__About this task__:
Output the lines of the records exactly, from the first through the one containing "future integration tests.". Omit all pictures.

____

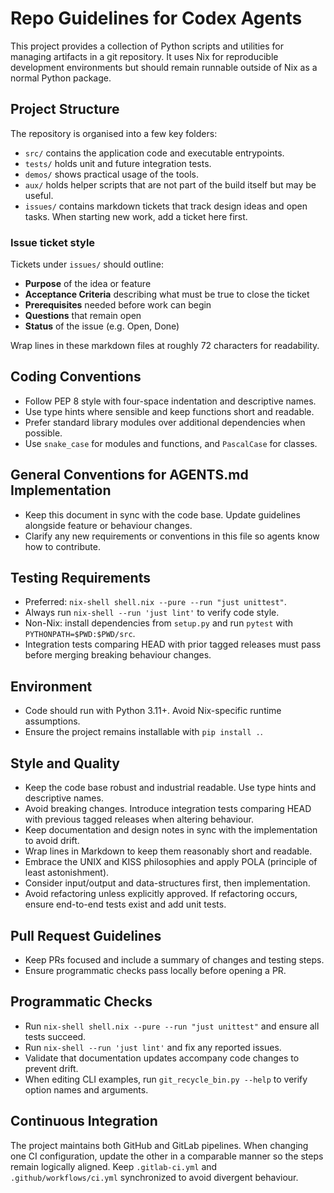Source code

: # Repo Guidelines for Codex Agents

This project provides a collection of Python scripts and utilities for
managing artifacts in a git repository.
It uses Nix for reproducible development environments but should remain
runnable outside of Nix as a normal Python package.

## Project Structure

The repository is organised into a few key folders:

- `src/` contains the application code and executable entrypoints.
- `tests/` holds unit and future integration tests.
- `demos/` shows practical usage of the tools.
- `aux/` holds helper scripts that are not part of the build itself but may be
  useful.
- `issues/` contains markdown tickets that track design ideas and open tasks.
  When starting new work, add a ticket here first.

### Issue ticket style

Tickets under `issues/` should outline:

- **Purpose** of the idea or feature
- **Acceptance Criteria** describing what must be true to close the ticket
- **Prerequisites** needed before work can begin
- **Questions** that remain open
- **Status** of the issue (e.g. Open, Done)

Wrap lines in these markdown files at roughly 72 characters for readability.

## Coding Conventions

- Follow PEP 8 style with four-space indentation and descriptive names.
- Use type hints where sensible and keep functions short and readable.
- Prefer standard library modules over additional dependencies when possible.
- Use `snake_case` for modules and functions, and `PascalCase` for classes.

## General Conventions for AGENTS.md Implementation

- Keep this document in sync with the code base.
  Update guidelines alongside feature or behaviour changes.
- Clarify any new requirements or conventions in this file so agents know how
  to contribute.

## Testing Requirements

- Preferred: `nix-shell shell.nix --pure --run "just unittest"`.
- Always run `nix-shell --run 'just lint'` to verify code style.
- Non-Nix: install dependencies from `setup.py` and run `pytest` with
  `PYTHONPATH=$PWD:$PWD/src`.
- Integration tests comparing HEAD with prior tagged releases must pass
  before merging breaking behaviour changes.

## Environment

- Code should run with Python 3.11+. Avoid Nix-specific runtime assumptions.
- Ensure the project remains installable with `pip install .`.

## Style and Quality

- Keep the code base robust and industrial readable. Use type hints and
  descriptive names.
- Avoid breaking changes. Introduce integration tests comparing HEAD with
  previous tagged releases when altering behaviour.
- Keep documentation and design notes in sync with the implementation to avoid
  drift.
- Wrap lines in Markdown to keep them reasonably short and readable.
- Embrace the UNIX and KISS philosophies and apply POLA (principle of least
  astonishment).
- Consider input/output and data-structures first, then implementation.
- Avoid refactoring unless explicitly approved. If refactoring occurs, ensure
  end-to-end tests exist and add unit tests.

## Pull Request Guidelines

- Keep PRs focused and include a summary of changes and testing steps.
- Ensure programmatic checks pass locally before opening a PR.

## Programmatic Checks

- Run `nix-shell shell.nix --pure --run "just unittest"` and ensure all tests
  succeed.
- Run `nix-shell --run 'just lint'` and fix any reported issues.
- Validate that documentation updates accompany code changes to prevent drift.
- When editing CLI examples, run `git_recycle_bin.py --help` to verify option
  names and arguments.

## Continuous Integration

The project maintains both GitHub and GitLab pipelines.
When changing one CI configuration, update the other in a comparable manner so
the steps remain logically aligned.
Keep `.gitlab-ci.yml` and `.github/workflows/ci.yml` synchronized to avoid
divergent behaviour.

____

__Exercise result__:
Source code

: # Repo Guidelines for Codex Agents

This project provides a collection of Python scripts and utilities for
managing artifacts in a git repository.
It uses Nix for reproducible development environments but should remain
runnable outside of Nix as a normal Python package.

## Project Structure

The repository is organised into a few key folders:

- `src/` contains the application code and executable entrypoints.
- `tests/` holds unit and future integration tests.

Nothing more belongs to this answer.